MARGAN HUNTER VALLEY SEMILLON 2001, New South Wales, Australia, 13.5% XD, #961516 $13.95 (Tasted November 7, 2005)

Vintages says of the 2002 vintage (@$11.95, released July 10, 2004.): "Margan's Hunter Valley Semillon has a little more impact and strength than the regional norm. It has lemon and lanolin aromas of more intensity than most and a smooth, slightly smoky flavour that should build complexity with a year or two. (Huon Hooke & Ralph Kyte Powell, The Sydney Morning Herald Good Living Uncorked Wine Guide, Winter 2003)." My notes re 2001: Cellared July 2003, the 2001 was a Gold medal winner and continues to improve. (At its release the 2002 was tasted and was a disappointment.) The 2001 is now a deep golden straw with rich aromas of tangerine, lemon and butterscotch - no lanolin to me. Clean flavours of lemon and tangerine - no smoke - with a crisp follow through of light lemon lingering as the palate warms to the alcohol. Went nicely with grilled pickerel and carrots the first night and the next with whole chicken turned on a spit with roasted potato. Should be able to cellar for another year or two.

STONE GABLES CHARDONNAY 2003 (DISTELL), South Africa, 13.5% XD, CP150-2566 (Opimian) $16.50 (Retasted November 7, 2005)

Opimian said about this wine: "...Full and rich, yet impressions are so elegant. etc. " The back label says: "Imagine picking a ripe juicy grape straight from the vine and biting it..... this is pure fruit, etc." My notes: Cellared April, 2004 and last tasted May 16, 2005. A good value conclusion at that time, it's still a light lemon with a perfume of lemon and lime. Crisp citrus flavours with more lemon than lime, perhaps starfruit, but not as much creaminess as last tasting. Cleansing to the palate with a pleasant citrus and mango aftertaste. No harm in cellaring another year but goes well now with seafood dishes or tasty appetizers, eg. wild mushroom tarts - a slight grassiness came through with rotisseried chicken. A light-bodied unoaked chardonnay.

SANDHILL BURROWING OWL PINOT BLANC 2002. BC, Canada, 12.5% #541185 $14.00 (Retasted Movember 11, 2005)

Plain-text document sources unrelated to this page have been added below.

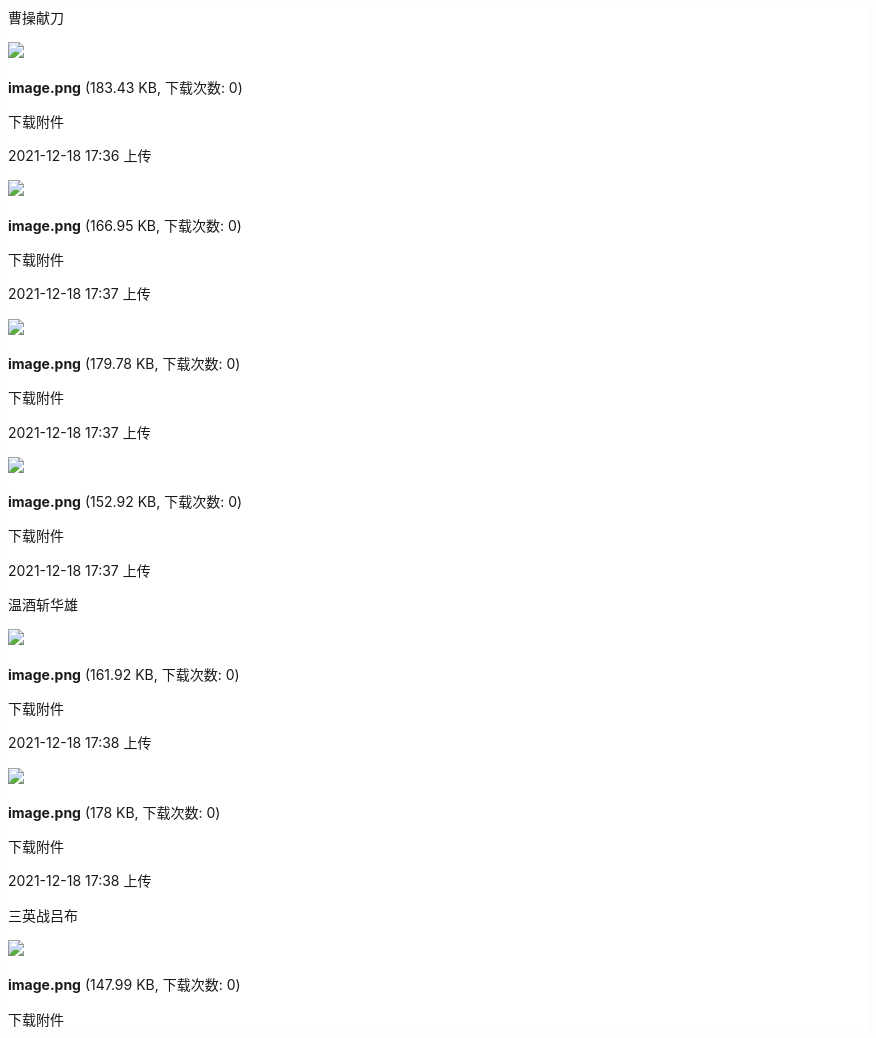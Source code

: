 曹操献刀

<img src="https://img.saraba1st.com/forum/202112/18/173648auq0rq8uqyssmktc.png" referrerpolicy="no-referrer">

<strong>image.png</strong> (183.43 KB, 下载次数: 0)

下载附件

2021-12-18 17:36 上传

<img src="https://img.saraba1st.com/forum/202112/18/173706jck5bca3eb45zk5c.png" referrerpolicy="no-referrer">

<strong>image.png</strong> (166.95 KB, 下载次数: 0)

下载附件

2021-12-18 17:37 上传

<img src="https://img.saraba1st.com/forum/202112/18/173728l2blqe1f2i2biibj.png" referrerpolicy="no-referrer">

<strong>image.png</strong> (179.78 KB, 下载次数: 0)

下载附件

2021-12-18 17:37 上传

<img src="https://img.saraba1st.com/forum/202112/18/173740ocqcybky9hycq2yz.png" referrerpolicy="no-referrer">

<strong>image.png</strong> (152.92 KB, 下载次数: 0)

下载附件

2021-12-18 17:37 上传

温酒斩华雄

<img src="https://img.saraba1st.com/forum/202112/18/173806d3gjx33t3mfguty5.png" referrerpolicy="no-referrer">

<strong>image.png</strong> (161.92 KB, 下载次数: 0)

下载附件

2021-12-18 17:38 上传

<img src="https://img.saraba1st.com/forum/202112/18/173824khm6glzhq3zhq9bg.png" referrerpolicy="no-referrer">

<strong>image.png</strong> (178 KB, 下载次数: 0)

下载附件

2021-12-18 17:38 上传

三英战吕布

<img src="https://img.saraba1st.com/forum/202112/18/173855v66txtyizxr69cxb.png" referrerpolicy="no-referrer">

<strong>image.png</strong> (147.99 KB, 下载次数: 0)

下载附件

The label says: "...partly barrel fermented in American oak and stirred on its lees during ageing, giving it a smooth texture, etc. " My notes: Released by Vintages in February 2004, cellared and last tasted at that time when 'it has a delicate granny smith nose. Gala apple without the sweetness.. and a thin honey roundness. etc.'. Still has the nose and, if anything, a more pronouncd honey note and Gala apple flavours. A long soft tangerine peel finish making it a delightful sipper with or without nibbles of mild cheeses or foccacia layered with tomato, basil and asiago. Went well with telapia covered with tartar and grilled. Will likely cellar another year or two.

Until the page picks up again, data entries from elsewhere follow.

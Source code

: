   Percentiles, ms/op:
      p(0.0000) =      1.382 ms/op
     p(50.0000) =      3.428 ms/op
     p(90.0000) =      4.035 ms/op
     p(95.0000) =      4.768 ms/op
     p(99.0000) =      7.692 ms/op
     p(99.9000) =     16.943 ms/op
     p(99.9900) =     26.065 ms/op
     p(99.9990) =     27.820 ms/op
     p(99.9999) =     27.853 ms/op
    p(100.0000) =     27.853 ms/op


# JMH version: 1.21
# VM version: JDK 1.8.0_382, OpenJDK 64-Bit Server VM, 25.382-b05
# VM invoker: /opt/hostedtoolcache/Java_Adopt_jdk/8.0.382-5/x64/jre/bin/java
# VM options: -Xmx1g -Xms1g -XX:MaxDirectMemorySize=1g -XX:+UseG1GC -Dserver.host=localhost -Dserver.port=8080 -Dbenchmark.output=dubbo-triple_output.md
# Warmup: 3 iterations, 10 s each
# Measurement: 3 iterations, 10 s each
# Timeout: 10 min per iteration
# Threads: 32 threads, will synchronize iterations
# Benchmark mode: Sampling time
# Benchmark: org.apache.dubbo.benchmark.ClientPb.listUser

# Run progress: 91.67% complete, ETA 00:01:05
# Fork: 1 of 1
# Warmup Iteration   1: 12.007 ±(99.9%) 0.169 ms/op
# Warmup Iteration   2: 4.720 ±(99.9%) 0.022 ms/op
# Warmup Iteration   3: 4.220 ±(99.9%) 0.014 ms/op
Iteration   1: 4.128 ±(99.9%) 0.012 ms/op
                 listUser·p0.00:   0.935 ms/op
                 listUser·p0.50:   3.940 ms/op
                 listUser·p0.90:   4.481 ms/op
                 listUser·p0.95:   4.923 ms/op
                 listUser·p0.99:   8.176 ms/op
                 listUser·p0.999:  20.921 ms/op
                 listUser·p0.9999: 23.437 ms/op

JOOSTENBERG CHENIN BLANC 2004, Elsenburg, South Africa, 13.5% D, #660589 $12.95 (Tasted November 13, 2005)

Vintages writes: "This Chenin is honest, flavourful wine with guava and passionfruit flavours reined in by a crisp green apple acidity that should keep it fresh and lively for several years to come. Great value. Drink 2005-2012. Score - 90 (Simon Woods, Wine International, Oct. 2005)." A Vintages release November 12, 2005. My notes: A light blond colour with a lemon and melon nose. Medium- to light-bodied with apple and citrus flavours with refreshing tartness and a smidge of honey on the lips. The finish is green apple with lasting melon. A reasonable if slightly tart sipper but better with a vegetable or cheese tray. Went well with grilled telapia and would be great with most seafood dishes or cheesy macaroni casseroles. Should round out further if cellared for two or more years.

Sunday, October 30, 2005

More October Whites (1): Australia Viognier

ZILZIE VIOGNIER 2004, Victoria, Australia, 13.9% D, #660936 $15.95 (Tasted October 30, 2005)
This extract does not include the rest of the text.